_Task instructions_: The line containing "traditional satellite passes." marks the end: quote every line from the start of the records below through it, word for word.

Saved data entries
|---|

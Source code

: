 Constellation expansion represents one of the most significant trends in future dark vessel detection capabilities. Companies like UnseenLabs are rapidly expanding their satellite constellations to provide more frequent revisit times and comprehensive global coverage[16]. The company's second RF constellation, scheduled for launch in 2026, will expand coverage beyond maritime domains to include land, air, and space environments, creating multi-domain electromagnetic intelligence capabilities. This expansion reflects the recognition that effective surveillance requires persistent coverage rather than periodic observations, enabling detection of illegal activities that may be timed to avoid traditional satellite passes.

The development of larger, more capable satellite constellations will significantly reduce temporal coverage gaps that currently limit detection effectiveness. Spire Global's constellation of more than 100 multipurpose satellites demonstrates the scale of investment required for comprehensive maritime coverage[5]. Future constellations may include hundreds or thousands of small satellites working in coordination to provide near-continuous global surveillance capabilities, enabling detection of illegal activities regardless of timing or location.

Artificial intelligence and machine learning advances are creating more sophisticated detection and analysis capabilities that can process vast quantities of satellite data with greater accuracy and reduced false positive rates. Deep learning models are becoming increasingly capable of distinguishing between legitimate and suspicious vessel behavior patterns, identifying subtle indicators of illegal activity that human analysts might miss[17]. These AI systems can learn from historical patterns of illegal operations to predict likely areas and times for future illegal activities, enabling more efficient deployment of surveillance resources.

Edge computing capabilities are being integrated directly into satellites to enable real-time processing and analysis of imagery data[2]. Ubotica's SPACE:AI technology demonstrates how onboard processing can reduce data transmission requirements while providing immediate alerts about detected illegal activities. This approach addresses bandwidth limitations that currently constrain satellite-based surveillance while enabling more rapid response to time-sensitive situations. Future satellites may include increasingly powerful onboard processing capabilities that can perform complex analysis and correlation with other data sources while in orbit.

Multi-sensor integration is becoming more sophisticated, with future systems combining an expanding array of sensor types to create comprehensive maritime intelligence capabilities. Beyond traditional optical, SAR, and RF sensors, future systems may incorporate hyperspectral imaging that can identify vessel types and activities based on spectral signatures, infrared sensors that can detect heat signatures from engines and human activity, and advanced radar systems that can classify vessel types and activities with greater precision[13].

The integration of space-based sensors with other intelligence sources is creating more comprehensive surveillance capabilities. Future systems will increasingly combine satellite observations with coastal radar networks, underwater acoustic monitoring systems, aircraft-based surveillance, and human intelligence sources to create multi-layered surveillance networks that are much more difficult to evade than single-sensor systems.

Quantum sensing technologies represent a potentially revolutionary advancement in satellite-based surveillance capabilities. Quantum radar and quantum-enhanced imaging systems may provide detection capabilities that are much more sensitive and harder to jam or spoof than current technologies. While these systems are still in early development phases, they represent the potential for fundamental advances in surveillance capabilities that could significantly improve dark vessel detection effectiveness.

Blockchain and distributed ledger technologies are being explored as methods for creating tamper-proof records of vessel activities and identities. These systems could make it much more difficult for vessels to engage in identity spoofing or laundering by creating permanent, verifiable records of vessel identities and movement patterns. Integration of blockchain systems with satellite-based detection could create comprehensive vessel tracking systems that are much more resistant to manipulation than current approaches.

|---|

_Solution to the problem_:
Source code

: Constellation expansion represents one of the most significant trends in future dark vessel detection capabilities. Companies like UnseenLabs are rapidly expanding their satellite constellations to provide more frequent revisit times and comprehensive global coverage[16]. The company's second RF constellation, scheduled for launch in 2026, will expand coverage beyond maritime domains to include land, air, and space environments, creating multi-domain electromagnetic intelligence capabilities. This expansion reflects the recognition that effective surveillance requires persistent coverage rather than periodic observations, enabling detection of illegal activities that may be timed to avoid traditional satellite passes.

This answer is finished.